ETKİN BİR SORUŞTURMA YAPILMADI
Karar üzerine hukuk mücadelesi başlatan Baran ailesi, Başsavcılığın kararının hukuka aykırı oluğunu belirterek, kararın kaldırılması için Erzincan Ağır Ceza Mahkemesi’ne itiraz etti. Mahkeme itirazı yerinde buldu, ölüm tarihi ve ölüm sebeplerine ilişkin herhangi bir araştırma ve teknik bir inceleme yapılmaksızın kemiklerin 1938’e ait olduğunun kabul edildiğini ve etkin bir soruşturma yapılmadığını ifade ederek, emsal bir kararla “kovuşturmaya yer olmadığına” ilişkin kararı kaldırdı.
HOZAT SAVCILIĞI DİRENİYOR
Mahkemenin kararına sevinen Baran ailesinin bu sevinci ise kısa sürdü. Çünkü Hozat Cumhuriyet Başsavcılığı mahkemenin karara uymak yerine, hukuku hiçe sayan ilginç bir karara imza attı. Arazide çok sayıda kemiğin gözle görünür olmasına karşın toprak yüzeyinde kemik olup olmadığının araştırılması yönünde jandarmaya talimat verdi. Jandarma’nın inceleme sonucu oluşturduğu tutanağa dayanarak da 26 Eylül 2014’te bir kez daha “takipsizlik” kararı verdi.
KARAR KALDIRILSIN
Başsavcılığın bu kararı ile bir kez daha hayal kırıklığına uğrayan Baran ailesi, Tunceli Sulh Ceza Hakimliği’ne başvurdu, “kovuşturmaya yer olmadığına” dair kararın kaldırılmasını talep etti. Talebi değerlendiren Sulh Ceza Hakimliği, aileyi haklı bularak Erzincan Ağır Ceza Mahkemesi’nin kararının yerine getirilmesine karar verdi. Cenazelerin bulunması için daha kapsamlı bir kazı ve araştırma yapılması gerektiğini ifade eden Hakimlik, bulunan kemikler üzerine laboratuvar analizi yapılması, ölüm yılı ve nedenlerinin tespit edilmesi ve akraba DNA eşleşmesi yapılması gerektiğini de kaydetti.
DEVLETİN GÖREVİ
Kararında etkin soruşturma görevinin devlete ait olduğunun altını çizen hakimlik, aksi halde AİHS’in “yaşam hakkı” ve “işkence yasağı” maddelerinin ihlal edileceğinin Hozat Cumhuriyet Başsavcılığınca gözardı edilmiş olacağı kanaatine varılacağını kaydetti. AİHM’in Kıbrıslı Rumların Başvurusu üzerine Türkiye’yi mahkum eden kararını hatırlatan Hakimlik, Türkiye’nin ikinci kez mahkum olma ihtimaline dikkat çekerek, Hozat Cumhuriyet Başsavcılığı’nın “kovuşturmaya yer olmadığına” dair kararın kaldırılmasına karar verdi.

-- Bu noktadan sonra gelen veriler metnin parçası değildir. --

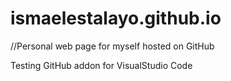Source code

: # ismaelestalayo.github.io
//Personal web page for myself hosted on GitHub

Testing GitHub addon for VisualStudio Code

AV. SÖYLEMEZ: YÜZLEŞME YÖNÜNDE İLK KARAR
Kararı değerlendiren davanın avukatı Cihan Söylemez, “Türkiye’de yargı Dersim 1938 Katliamı ile yüzleşme yönünde ilk adımı atmıştır. Zira daha önce benzer konularda yapılan başvuruların tümü hem savcılıklar hem de mahkemeler tarafından reddedilmişti” dedi. Söylemez şöyle konuştu: “Mahkemenin vermiş olduğu bağlayıcı karar ve kararına dayanak olan AİHM Büyük Daire Varnova ve Diğerleri/Türkiye kararıyla içtihat hükmünde emsal karar verilmiş oldu. Yüzlerce toplu mezar yerinin açılması için emsal olan bu karar sonucunda katliama ilişkin deliller toplanmış olacak, insanların ne şekilde katledildiği, yaşları, cinsiyetleri ve ölüm tarihleri resmi olarak belirlenecektir. Dolayısıyla belki de sahte değil gerçek bir özrün yargısal boyutta yakın zamanda şekilleneceğini düşünüyor ve bu hukuki kazanımı manevi açıdan çok önemli buluyoruz.”